Mnangagwa’s top aide wins farm wrangle
BY CHARLES LAITON
The apex court said the farm in dispute was State land and had been gazetted under the land reform programme by government.
The farm was gazetted for acquisition by the State on January 31, 2003 under General Notice 37 of 2003 and was subsequently acquired by the State in 2005 by virtue of the Constitutional Amendment No 17 of 2005.
The ruling by Supreme Court judge Justice Paddington Garwe in concurrence with Justices Ben Hlatshwayo and Antonia Guvava came after an appeal by Conolly who had challenged the decision by the High Court in Bulawayo which had refused to confirm the provisional order that had been granted against Ndhlukula.
Previously Ndhlukula had been provisionally ordered not to interfere with Conolly’s farm operations pending finalisation of a court challenge, but the latter approached the High Court seeking confirmation of the said order, which was then dismissed prompting an appeal.
However, through his lawyer, Advocate Thabani Mpofu, Ndhlukula argued Conolly misled the court when he secured the court order by Justice Maxwell Takuva since the farm was gazetted by government.
“The allegation that spoliation had taken place only arose after the grant of the provisional order.
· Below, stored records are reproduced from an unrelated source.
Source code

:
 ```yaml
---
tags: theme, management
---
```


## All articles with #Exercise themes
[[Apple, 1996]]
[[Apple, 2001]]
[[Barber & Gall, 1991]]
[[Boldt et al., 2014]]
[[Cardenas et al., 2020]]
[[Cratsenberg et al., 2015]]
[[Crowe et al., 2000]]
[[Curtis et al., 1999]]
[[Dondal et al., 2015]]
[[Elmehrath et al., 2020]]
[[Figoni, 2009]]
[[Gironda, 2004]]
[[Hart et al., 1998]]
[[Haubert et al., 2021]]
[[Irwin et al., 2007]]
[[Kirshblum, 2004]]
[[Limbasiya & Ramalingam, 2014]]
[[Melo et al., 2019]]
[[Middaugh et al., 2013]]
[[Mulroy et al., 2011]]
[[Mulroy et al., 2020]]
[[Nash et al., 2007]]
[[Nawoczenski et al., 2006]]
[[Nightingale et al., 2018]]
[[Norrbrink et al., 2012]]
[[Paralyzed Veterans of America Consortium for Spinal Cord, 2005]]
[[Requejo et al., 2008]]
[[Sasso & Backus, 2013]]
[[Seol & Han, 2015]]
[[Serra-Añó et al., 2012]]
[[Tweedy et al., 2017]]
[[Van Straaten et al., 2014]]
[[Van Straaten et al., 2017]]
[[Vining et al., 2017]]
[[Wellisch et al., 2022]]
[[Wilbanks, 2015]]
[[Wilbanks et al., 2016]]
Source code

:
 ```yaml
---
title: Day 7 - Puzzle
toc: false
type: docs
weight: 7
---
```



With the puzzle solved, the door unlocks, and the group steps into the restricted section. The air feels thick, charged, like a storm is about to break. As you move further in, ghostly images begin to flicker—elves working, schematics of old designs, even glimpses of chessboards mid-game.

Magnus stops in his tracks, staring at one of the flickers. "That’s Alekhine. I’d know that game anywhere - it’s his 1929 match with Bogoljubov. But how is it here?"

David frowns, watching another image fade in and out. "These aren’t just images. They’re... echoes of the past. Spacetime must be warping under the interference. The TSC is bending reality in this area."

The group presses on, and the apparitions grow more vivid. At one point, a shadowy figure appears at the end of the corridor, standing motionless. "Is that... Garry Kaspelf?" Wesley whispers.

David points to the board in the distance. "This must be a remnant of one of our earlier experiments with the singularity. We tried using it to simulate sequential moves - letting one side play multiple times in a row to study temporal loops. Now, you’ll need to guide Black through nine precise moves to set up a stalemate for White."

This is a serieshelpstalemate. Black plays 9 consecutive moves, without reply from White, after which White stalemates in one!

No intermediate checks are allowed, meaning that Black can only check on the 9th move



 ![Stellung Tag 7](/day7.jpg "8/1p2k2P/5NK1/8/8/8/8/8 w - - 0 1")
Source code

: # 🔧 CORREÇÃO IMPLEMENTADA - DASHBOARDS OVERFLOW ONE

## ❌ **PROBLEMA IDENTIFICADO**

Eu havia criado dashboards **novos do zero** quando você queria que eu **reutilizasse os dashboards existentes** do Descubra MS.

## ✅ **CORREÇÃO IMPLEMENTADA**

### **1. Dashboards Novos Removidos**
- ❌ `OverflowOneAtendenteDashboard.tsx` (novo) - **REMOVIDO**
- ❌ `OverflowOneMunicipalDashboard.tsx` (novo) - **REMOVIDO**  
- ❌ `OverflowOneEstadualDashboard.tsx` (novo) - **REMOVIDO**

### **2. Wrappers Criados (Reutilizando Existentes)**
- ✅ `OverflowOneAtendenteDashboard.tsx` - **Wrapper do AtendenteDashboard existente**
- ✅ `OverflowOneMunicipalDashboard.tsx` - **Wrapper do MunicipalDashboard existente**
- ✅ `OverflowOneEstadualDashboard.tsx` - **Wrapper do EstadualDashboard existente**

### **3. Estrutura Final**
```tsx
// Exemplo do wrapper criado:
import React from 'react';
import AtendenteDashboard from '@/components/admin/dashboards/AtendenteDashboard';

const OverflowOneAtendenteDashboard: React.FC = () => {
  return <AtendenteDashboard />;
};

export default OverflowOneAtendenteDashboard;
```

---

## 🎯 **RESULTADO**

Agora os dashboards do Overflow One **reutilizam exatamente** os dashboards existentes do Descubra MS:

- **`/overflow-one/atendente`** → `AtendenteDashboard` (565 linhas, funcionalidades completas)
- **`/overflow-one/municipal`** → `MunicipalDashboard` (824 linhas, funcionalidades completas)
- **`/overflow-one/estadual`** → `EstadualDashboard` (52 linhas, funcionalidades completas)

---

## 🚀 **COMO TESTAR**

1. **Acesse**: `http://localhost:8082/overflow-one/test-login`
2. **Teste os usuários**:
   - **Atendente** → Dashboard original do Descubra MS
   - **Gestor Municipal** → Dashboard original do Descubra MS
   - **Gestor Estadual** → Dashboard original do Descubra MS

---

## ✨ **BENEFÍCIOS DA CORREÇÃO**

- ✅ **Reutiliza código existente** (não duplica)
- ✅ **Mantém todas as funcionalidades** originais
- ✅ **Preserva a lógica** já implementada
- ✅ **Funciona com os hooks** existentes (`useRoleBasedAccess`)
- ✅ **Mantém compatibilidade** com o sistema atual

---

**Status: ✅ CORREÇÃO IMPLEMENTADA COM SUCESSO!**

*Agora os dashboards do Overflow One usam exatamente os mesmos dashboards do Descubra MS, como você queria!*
It is common cause that the first respondent (Ndlukula) in his opposing papers disputed having taken occupation and that the alleged act of spoliation formed the subject of separate proceedings for contempt of court which remain pending before this court,” Justice Garwe said.
“I agree with Mpofu that the course open to the appellant (Conolly) after the alleged spoliation had taken place was to launch a new application for spoliation and not to seek to substitute spoliation in place of the interim interdict that had been granted on the faulty basis that the offer letter issued to the first respondent was not a legally binding document.
“Once it had been accepted that the farm had been lawfully acquired by the State and that full title in the property now vested in the government, interdictory relief could not have been granted … there being no merit to this appeal it is dismissed with costs.”
In his submissions Ndlukula said pursuant to the offer letter he got from the government, he gave Conolly a 90-day notice of his intention to occupy the farm, but the latter challenged the said occupation by filing an urgent chamber application, which was granted in default, interdicting him from occupying his farm
He said it was abundantly clear that the High Court misdirected itself in concluding that Conolly was entitled to remain on the gazetted land.